LED BEHAVIOR IS DYNAMIC

The first goal a lighting designer needs to set is the light output of the system. This is typically specified using luminous flux, in units of lumens, which is a measure of visible light from a given source. Traditionally, the designer would go to an LED datasheet and look at the specifications for luminous flux and use those parameters to choose the number of LEDs required for the system. But as anyone who has studied an LED datasheet knows, LED behavior is dynamic based on the current being used to drive the LEDs and also the LED temperature.

Typically, the luminous flux is specified at a constant 25°C temperature using a short burst of current in the lab. But in reality, LEDs run hot and the temperature is considerably above the ambient. The best production LEDs on the market today are only about 25% to 30% efficient, which may be considered surprising given the energy efficiency hoopla surrounding them. In fact, this is great compared to the efficiency of a tungsten filament bulb, which may run around 2.2% for a 100W bulb giving off 1500 lumens. But the question is where does that 70% power loss in an LED go? Unlike a tungsten bulb which emits a significant amount of infrared radiation to give off heat, LEDs must get rid of heat through conduction. And that means heat sinks and temperature control are a must. What specific parameters should a designer be concerned with which vary with the LED current and temperature? The important ones include luminous flux, Vf (LED forward voltage drop) and luminous efficacy (luminous flux divided by the power consumed in units of lumens/watt) which is a measure of the efficiency of the LED.

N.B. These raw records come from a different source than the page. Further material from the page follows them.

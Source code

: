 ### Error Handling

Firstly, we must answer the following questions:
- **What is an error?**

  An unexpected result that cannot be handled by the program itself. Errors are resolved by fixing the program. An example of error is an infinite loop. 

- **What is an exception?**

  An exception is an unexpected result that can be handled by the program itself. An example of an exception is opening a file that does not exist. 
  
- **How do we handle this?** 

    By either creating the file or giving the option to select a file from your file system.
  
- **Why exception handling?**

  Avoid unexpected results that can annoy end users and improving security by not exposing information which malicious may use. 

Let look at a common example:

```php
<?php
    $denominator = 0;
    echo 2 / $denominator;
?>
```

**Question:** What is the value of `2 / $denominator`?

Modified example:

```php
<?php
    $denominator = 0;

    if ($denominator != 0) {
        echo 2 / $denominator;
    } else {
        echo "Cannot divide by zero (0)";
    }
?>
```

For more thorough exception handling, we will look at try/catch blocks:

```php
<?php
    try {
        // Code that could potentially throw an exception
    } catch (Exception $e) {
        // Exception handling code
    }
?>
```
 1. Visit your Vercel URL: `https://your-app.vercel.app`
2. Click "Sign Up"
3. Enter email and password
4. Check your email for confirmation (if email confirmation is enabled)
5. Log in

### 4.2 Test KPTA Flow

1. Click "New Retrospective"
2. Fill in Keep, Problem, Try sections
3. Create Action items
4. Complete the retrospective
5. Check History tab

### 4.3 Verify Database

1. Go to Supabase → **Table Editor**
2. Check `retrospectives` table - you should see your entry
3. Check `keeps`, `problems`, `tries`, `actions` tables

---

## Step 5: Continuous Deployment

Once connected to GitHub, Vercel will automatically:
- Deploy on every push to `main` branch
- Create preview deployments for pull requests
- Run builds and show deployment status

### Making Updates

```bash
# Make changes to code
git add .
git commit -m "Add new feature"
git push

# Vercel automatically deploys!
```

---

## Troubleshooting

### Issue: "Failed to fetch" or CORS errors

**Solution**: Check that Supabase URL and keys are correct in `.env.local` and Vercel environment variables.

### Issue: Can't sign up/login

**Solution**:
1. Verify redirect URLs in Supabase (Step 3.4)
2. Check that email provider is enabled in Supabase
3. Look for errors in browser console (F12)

The luminous flux of LEDs goes up with LED current, which can be useful if a designer wants to reduce the number of LEDs in the array to lower the cost (Fig. 1A). In fact, LEDs can often be driven with up to 2x or 3x the nominal current (check the datasheet for maximum current) to get more light output. But the tradeoff is high temperature which increases with increasing current for a fixed heat sink size (Fig. 1B). Higher temperatures mean decreased lifetime and reliability for the LEDs. This also lowers the light output of the LED, perhaps significantly (Fig. 1C). To lower the temperature, a larger heat sink can be used, but this will increase the cost and footprint of the design.

In contrast to the luminous flux, the luminous efficacy goes down with increasing current (Fig. 1D). This drop in efficacy may cause the loss of a governmental efficiency standard approval and certainly make the product less appealing from an energy conservation standpoint. In addition, the forward voltage of the LEDs increases with current and decreases with temperature which may affect the driver design. For example, in a series string of LEDs, the total forward voltage must be kept below the minimum input voltage for a simple buck design, otherwise a boost or buck-boost topology may be required. Thus, we see that the lighting designer must make compromises between cost, footprint, reliability and efficiency when designing an LED system. It's not as simple as just raising the current.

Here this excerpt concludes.